START DATA EXTRACTS

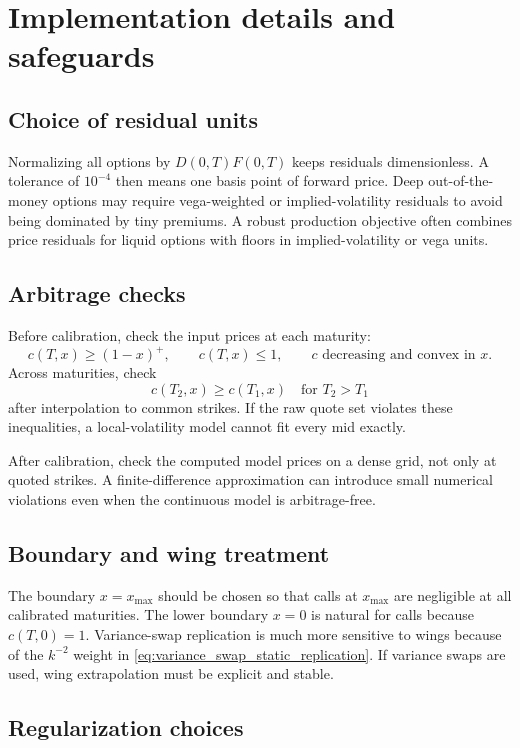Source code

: \documentclass[11pt]{article}
\newcommand{\1}{\mathbf{1}}
\newcommand{\xmax}{x_{\max}}
\begin{document}
\section{Implementation details and safeguards}

\subsection{Choice of residual units}

Normalizing all options by $D(0,T)F(0,T)$ keeps residuals dimensionless. A tolerance of
$10^{-4}$ then means one basis point of forward price. Deep out-of-the-money options may
require vega-weighted or implied-volatility residuals to avoid being dominated by tiny
premiums. A robust production objective often combines price residuals for liquid options
with floors in implied-volatility or vega units.

\subsection{Arbitrage checks}

Before calibration, check the input prices at each maturity:
\[
  c(T,x)\ge(1-x)^+,\qquad
  c(T,x)\le1,\qquad
  c \text{ decreasing and convex in }x.
\]
Across maturities, check
\[
  c(T_2,x)\ge c(T_1,x)\quad\text{for }T_2>T_1
\]
after interpolation to common strikes. If the raw quote set violates these inequalities,
a local-volatility model cannot fit every mid exactly.

After calibration, check the computed model prices on a dense grid, not only at quoted
strikes. A finite-difference approximation can introduce small numerical violations even
when the continuous model is arbitrage-free.

\subsection{Boundary and wing treatment}

The boundary $x=\xmax$ should be chosen so that calls at $\xmax$ are negligible at all
calibrated maturities. The lower boundary $x=0$ is natural for calls because
$c(T,0)=1$. Variance-swap replication is much more sensitive to wings because of the
$k^{-2}$ weight in \eqref{eq:variance_swap_static_replication}. If variance swaps are
used, wing extrapolation must be explicit and stable.

\subsection{Regularization choices}
\end{document}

END DATA EXTRACTS

WORK TASK | Every line from the first line of the entries above through the line with "out-of-the-money options may" must be repeated exactly, and pictures must not be.

ANSWER SECTION |
Source code

: \documentclass[11pt]{article}
\newcommand{\1}{\mathbf{1}}
\newcommand{\xmax}{x_{\max}}
\begin{document}
\section{Implementation details and safeguards}

\subsection{Choice of residual units}

Normalizing all options by $D(0,T)F(0,T)$ keeps residuals dimensionless. A tolerance of
$10^{-4}$ then means one basis point of forward price. Deep out-of-the-money options may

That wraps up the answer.